Jeni Weisenberger of Elk River walked into the Mall of America in Bloomington around 5:30 a.m. on Saturday, with Beverly Kossack of Lakeville hard on her heels. The mothers -- joined hours later by their daughters and husbands -- were at the head of the pack when the nation's seventh American Girl store threw open its doors just before 9 a.m.

By then, hundreds of moms, dads, daughters and a few impatient sons had fallen in behind them, snaking their way twice around the store. There was no talk of recession, a plummeting stock market or bills at home waiting to be paid.

"My girls had their clothes laid out for a week," said Lauren Huntington, of Prior Lake, who was there with daughters Katie, 9, and Charlotte, 7.

American Girl has been a growing phenomenon since its beginnings in 1986 as a catalog company. The 18-inch dolls and the historical books about them draw fans from kindergartners to centenarians, and last year raked in $431 million in sales for parent company Mattel Inc.
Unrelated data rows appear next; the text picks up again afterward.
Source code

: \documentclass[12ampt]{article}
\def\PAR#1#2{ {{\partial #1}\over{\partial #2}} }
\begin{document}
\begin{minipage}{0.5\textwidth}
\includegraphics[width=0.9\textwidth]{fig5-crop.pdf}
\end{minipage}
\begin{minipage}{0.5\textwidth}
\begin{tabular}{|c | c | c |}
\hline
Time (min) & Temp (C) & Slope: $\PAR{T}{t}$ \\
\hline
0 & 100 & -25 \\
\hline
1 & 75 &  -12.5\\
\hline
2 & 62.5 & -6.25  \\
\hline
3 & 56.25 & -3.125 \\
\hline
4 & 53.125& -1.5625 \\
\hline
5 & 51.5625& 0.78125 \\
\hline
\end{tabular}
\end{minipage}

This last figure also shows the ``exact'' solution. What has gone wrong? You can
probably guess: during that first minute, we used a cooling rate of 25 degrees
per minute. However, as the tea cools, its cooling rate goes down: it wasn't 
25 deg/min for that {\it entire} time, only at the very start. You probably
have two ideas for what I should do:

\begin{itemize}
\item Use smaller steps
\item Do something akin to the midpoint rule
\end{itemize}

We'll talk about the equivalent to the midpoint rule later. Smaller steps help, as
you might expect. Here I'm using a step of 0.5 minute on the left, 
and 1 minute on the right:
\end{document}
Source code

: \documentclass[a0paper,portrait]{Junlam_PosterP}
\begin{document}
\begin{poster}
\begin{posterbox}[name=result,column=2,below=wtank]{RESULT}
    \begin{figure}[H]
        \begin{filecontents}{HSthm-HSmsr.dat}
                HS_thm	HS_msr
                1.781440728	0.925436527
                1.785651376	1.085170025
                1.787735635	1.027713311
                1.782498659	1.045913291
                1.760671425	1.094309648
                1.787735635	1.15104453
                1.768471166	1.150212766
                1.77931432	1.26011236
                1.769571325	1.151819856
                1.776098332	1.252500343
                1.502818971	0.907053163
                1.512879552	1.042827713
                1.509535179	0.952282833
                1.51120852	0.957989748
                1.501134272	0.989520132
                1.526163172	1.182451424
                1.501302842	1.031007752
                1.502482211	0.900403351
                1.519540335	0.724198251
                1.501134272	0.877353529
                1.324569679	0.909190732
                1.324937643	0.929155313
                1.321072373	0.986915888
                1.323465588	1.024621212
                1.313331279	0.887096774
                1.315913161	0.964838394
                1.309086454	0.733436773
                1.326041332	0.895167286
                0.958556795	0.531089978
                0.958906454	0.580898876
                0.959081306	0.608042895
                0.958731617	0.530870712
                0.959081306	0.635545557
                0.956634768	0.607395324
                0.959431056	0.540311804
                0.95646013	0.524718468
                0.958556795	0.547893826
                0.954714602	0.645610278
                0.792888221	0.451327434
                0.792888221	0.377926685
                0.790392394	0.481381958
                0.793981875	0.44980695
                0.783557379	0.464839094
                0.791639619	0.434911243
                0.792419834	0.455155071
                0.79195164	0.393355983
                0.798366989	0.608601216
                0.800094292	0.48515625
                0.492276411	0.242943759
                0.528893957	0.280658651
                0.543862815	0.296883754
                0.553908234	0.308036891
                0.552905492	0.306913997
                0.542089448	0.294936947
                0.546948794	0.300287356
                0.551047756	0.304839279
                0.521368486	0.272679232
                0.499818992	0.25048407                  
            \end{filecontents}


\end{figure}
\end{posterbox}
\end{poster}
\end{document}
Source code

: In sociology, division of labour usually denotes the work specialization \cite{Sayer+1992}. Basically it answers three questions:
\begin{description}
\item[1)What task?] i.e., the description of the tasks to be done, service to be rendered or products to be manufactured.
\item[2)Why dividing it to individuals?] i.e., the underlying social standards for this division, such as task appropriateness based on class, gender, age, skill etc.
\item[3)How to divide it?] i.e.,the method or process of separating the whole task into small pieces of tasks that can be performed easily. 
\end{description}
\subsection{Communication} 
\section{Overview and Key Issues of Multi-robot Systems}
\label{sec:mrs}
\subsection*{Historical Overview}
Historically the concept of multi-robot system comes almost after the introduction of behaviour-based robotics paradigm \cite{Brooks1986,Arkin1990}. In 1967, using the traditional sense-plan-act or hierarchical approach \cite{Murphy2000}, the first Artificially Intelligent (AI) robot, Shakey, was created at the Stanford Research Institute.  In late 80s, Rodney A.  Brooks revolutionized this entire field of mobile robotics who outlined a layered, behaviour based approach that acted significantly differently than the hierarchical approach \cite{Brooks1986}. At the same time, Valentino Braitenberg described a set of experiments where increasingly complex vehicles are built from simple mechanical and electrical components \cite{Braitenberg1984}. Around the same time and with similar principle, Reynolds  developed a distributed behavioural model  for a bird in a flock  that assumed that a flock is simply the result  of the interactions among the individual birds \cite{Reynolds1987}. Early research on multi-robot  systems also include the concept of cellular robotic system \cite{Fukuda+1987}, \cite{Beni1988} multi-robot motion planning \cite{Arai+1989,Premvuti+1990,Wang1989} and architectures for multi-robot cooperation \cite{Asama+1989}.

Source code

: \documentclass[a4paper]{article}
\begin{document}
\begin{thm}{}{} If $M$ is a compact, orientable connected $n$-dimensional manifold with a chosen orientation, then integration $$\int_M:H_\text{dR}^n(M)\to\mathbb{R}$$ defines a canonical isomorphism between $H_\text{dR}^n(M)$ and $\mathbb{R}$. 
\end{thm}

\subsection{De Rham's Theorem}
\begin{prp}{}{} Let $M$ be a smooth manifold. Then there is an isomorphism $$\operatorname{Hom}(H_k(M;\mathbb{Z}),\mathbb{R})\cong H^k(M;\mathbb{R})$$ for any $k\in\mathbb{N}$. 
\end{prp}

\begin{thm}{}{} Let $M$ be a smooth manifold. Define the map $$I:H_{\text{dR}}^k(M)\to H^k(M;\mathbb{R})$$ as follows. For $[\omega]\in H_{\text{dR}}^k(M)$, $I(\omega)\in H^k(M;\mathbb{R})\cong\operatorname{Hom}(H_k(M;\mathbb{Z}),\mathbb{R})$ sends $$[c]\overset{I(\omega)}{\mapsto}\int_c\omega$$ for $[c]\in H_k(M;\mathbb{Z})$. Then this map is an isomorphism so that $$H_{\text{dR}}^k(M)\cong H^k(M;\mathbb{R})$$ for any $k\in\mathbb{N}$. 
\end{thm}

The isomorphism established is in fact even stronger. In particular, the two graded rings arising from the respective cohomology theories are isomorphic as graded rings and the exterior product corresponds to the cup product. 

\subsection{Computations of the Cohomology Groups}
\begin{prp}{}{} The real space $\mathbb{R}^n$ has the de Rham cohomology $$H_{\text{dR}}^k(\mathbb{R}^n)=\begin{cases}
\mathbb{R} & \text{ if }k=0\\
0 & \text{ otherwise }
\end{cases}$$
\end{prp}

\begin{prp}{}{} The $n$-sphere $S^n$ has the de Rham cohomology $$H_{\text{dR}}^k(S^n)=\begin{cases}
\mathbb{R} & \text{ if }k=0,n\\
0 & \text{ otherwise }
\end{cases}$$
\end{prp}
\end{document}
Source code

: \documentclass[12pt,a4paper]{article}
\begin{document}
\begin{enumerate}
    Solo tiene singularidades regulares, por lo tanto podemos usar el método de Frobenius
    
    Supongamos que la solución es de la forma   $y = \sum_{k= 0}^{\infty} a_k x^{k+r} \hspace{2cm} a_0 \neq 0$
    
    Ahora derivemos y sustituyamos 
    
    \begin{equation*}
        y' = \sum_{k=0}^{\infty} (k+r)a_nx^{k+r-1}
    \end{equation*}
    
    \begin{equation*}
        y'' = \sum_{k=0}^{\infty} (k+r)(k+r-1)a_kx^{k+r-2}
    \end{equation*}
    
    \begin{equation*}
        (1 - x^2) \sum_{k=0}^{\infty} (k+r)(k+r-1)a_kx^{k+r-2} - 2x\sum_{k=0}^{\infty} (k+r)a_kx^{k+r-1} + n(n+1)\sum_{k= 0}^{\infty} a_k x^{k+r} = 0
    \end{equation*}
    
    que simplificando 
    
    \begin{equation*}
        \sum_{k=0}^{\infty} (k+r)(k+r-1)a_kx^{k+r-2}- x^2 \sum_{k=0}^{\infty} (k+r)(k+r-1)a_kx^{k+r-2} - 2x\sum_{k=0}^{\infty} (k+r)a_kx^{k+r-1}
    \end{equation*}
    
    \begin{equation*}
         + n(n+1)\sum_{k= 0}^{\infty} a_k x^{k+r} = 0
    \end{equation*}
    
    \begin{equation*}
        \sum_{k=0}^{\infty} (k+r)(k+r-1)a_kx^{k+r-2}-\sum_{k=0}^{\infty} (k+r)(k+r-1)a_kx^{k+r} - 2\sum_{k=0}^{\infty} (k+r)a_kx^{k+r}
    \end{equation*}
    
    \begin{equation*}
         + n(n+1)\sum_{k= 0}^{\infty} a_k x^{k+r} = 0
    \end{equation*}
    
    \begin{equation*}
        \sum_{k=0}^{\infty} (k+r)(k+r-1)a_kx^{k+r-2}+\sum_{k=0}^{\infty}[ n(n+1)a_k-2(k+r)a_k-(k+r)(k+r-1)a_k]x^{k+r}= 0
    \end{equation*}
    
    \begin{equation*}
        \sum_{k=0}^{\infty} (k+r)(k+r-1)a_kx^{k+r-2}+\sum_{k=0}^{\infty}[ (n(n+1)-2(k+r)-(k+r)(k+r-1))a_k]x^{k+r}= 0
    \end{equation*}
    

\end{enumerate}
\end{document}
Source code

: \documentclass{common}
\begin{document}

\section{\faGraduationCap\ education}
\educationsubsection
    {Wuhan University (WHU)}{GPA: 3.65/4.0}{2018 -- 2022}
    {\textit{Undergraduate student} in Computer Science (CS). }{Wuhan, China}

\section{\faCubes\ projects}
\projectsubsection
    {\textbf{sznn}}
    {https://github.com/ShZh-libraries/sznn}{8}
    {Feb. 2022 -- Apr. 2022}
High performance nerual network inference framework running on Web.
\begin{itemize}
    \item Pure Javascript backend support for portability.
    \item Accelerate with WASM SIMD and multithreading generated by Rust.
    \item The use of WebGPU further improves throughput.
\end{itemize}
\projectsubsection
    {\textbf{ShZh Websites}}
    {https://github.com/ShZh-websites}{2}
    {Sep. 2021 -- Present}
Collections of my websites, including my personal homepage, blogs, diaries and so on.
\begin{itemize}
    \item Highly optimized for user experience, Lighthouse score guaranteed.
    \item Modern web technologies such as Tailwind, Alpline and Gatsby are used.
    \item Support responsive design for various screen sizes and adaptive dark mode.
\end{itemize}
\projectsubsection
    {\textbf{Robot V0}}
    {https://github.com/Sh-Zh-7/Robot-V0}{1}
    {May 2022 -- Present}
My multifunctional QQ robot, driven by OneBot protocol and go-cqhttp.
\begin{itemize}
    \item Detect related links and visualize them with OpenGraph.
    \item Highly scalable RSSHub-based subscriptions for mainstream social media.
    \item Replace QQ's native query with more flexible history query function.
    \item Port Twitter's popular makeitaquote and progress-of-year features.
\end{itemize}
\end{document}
With themes built around various periods in American history, the dolls come in a rainbow of races, cultures and ethnic backgrounds. Girls can special order dolls with any hair, skin or eye color they'd like. They also can buy matching outfits, pay to have their dolls' hair styled or ears pierced. Accessories include roller skates, horses or even dolls for the dolls.

Educator Pleasant Rowland started the company to spark pride in America's past and encourage girls to read and dream. In 1998, the company became a part of toy giant Mattel, which had come to recognize the staying power of this alternative to its own longstanding doll powerhouse -- Barbie. Mattel opened the first American Girl store in Chicago the same year.

Still based in Middleton, Wis., American Girl is now also a publisher of the eighth-largest children's magazine, and has sold some 123 million books. This summer, a feature film based on one of the doll characters, Kit Kittredge, hit movie screens, an enterprise that American Girl executives said is helping draw interest -- and sales -- even as cash-strapped consumers pull back on other spending.

The American Girl stories center around the modest lifestyles of times past, but the dolls and accessories don't come at a bargain-basement price. The dolls sell for about $90, the books start at $7 and outfits can cost $25. The snowboard, clothing and accessories run about $60.

Wade Opland, American Girl's vice president of retail, said he isn't concerned about opening a store in the Twin Cities in the midst of what analysts say could be the bleakest holiday retail season in three decades. Opland said there's no sign that parents are trading down and buying more accessories than dolls, though the holiday season has yet to hit full stride.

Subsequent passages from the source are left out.